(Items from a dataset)
——————————

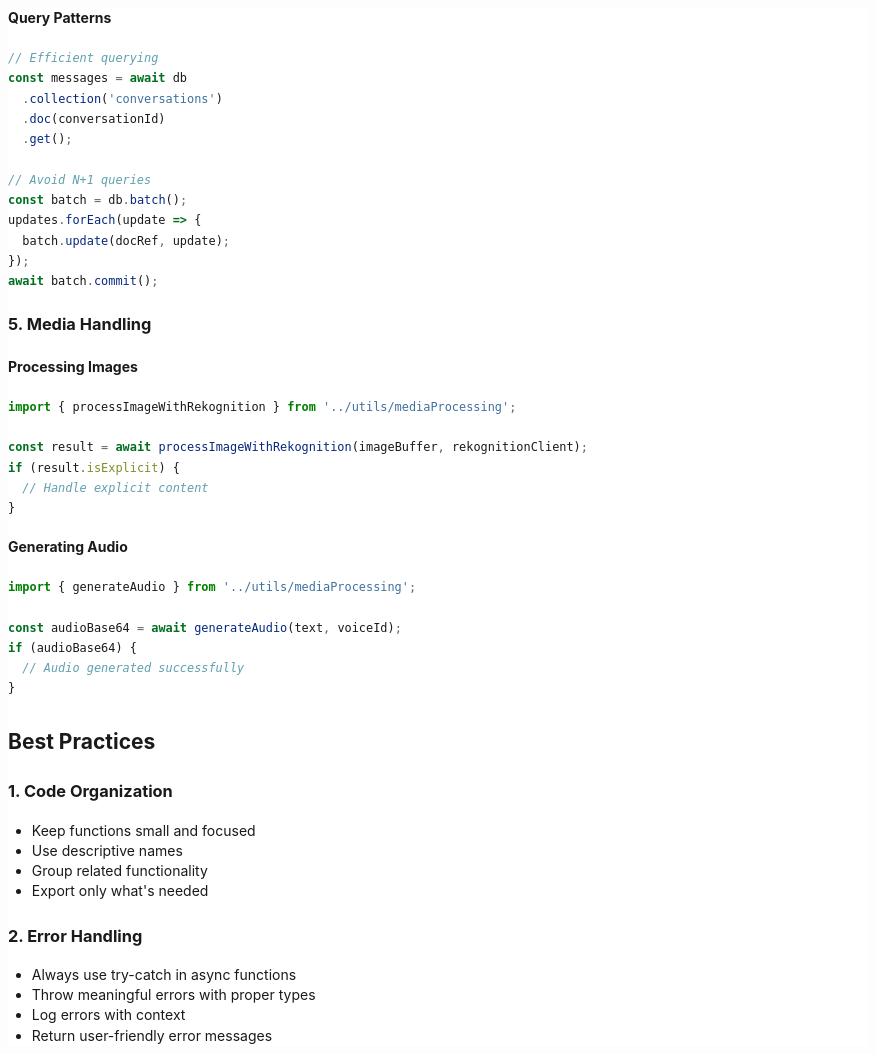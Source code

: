 #### Query Patterns
```javascript
// Efficient querying
const messages = await db
  .collection('conversations')
  .doc(conversationId)
  .get();

// Avoid N+1 queries
const batch = db.batch();
updates.forEach(update => {
  batch.update(docRef, update);
});
await batch.commit();
```

### 5. Media Handling

#### Processing Images
```javascript
import { processImageWithRekognition } from '../utils/mediaProcessing';

const result = await processImageWithRekognition(imageBuffer, rekognitionClient);
if (result.isExplicit) {
  // Handle explicit content
}
```

#### Generating Audio
```javascript
import { generateAudio } from '../utils/mediaProcessing';

const audioBase64 = await generateAudio(text, voiceId);
if (audioBase64) {
  // Audio generated successfully
}
```

## Best Practices

### 1. Code Organization
- Keep functions small and focused
- Use descriptive names
- Group related functionality
- Export only what's needed

### 2. Error Handling
- Always use try-catch in async functions
- Throw meaningful errors with proper types
- Log errors with context
- Return user-friendly error messages
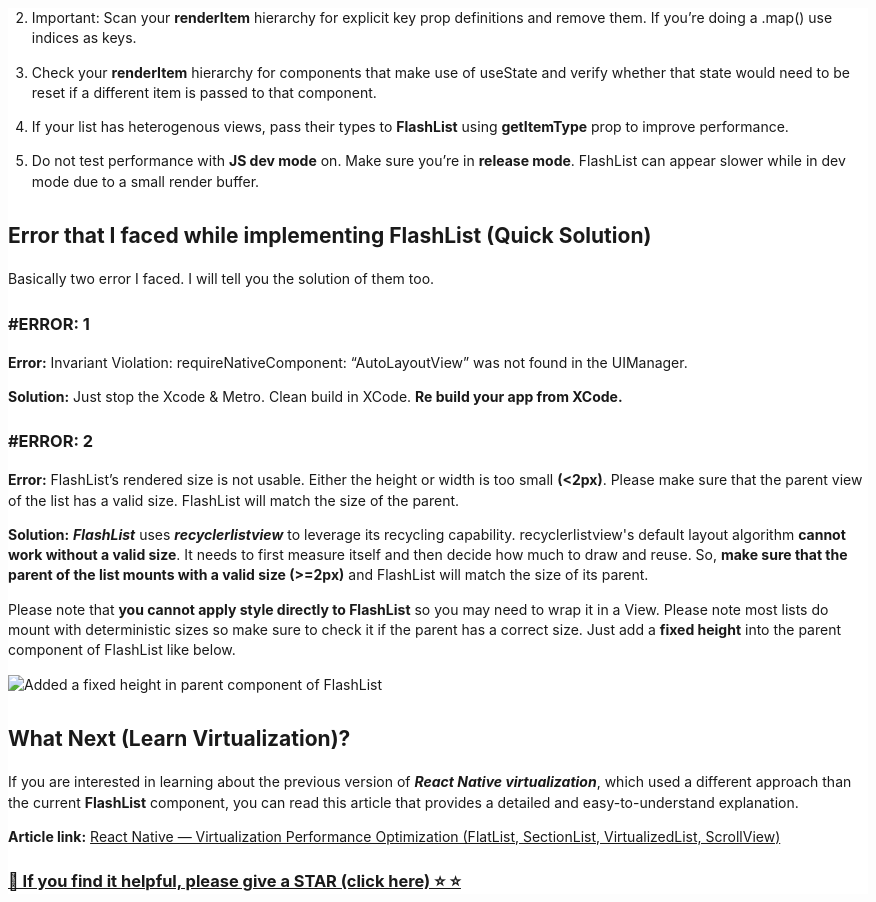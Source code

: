2.  Important: Scan your **renderItem** hierarchy for explicit key prop definitions and remove them. If you’re doing a .map() use indices as keys.

3.  Check your **renderItem** hierarchy for components that make use of useState and verify whether that state would need to be reset if a different item is passed to that component.

4.  If your list has heterogenous views, pass their types to **FlashList** using **getItemType** prop to improve performance.

5.  Do not test performance with **JS dev mode** on. Make sure you’re in **release mode**. FlashList can appear slower while in dev mode due to a small render buffer.

## Error that I faced while implementing FlashList (Quick Solution)

Basically two error I faced. I will tell you the solution of them too.

### #ERROR: 1

**Error:** Invariant Violation: requireNativeComponent: “AutoLayoutView” was not found in the UIManager.

**Solution:** Just stop the Xcode & Metro. Clean build in XCode. **Re build your app from XCode.**

### **#ERROR: 2**

**Error:** FlashList’s rendered size is not usable. Either the height or width is too small **(<2px)**. Please make sure that the parent view of the list has a valid size. FlashList will match the size of the parent.

**Solution:** **_FlashList_** uses **_recyclerlistview_** to leverage its recycling capability. recyclerlistview's default layout algorithm **cannot work without a valid size**. It needs to first measure itself and then decide how much to draw and reuse. So, **make sure that the parent of the list mounts with a valid size (>=2px)** and FlashList will match the size of its parent.

Please note that **you cannot apply style directly to FlashList** so you may need to wrap it in a View. Please note most lists do mount with deterministic sizes so make sure to check it if the parent has a correct size. Just add a **fixed height** into the parent component of FlashList like below.

![Added a fixed height in parent component of FlashList](https://cdn-images-1.medium.com/max/2000/1*Y5GYQntG_PdBfBErBpn6Gg.png)

## What Next (Learn Virtualization)?

If you are interested in learning about the previous version of **_React Native virtualization_**, which used a different approach than the current **FlashList** component, you can read this article that provides a detailed and easy-to-understand explanation.

**Article link:** [React Native — Virtualization Performance Optimization (FlatList, SectionList, VirtualizedList, ScrollView)](https://github.com/anisurrahman072/React-Native-Advanced-Guide/blob/master/List-and-Virtualization/All-ListView-and-Virtualization-Optimization.md)

### [🙏 If you find it helpful, please give a STAR (click here) ️⭐️ ⭐️](https://github.com/anisurrahman072/React-Native-Advanced-Guide)
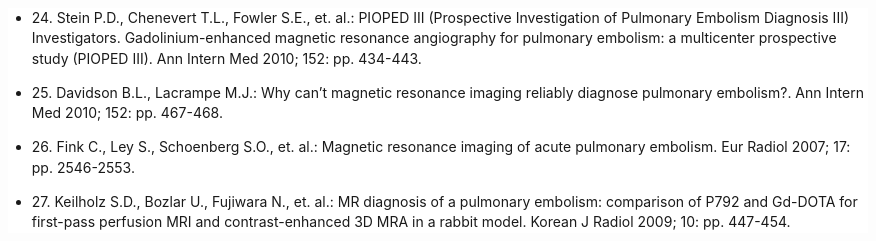 
- 24\. Stein P.D., Chenevert T.L., Fowler S.E., et. al.: PIOPED III (Prospective Investigation of Pulmonary Embolism Diagnosis III) Investigators. Gadolinium-enhanced magnetic resonance angiography for pulmonary embolism: a multicenter prospective study (PIOPED III). Ann Intern Med 2010; 152: pp. 434-443.


- 25\. Davidson B.L., Lacrampe M.J.: Why can’t magnetic resonance imaging reliably diagnose pulmonary embolism?. Ann Intern Med 2010; 152: pp. 467-468.


- 26\. Fink C., Ley S., Schoenberg S.O., et. al.: Magnetic resonance imaging of acute pulmonary embolism. Eur Radiol 2007; 17: pp. 2546-2553.


- 27\. Keilholz S.D., Bozlar U., Fujiwara N., et. al.: MR diagnosis of a pulmonary embolism: comparison of P792 and Gd-DOTA for first-pass perfusion MRI and contrast-enhanced 3D MRA in a rabbit model. Korean J Radiol 2009; 10: pp. 447-454.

——————————

> [EXERCISE]: Take every line from the data that includes the word "renderItem".

> [ANSWER SECTION]:
:2.  Important: Scan your **renderItem** hierarchy for explicit key prop definitions and remove them. If you’re doing a .map() use indices as keys.
3.  Check your **renderItem** hierarchy for components that make use of useState and verify whether that state would need to be reset if a different item is passed to that component.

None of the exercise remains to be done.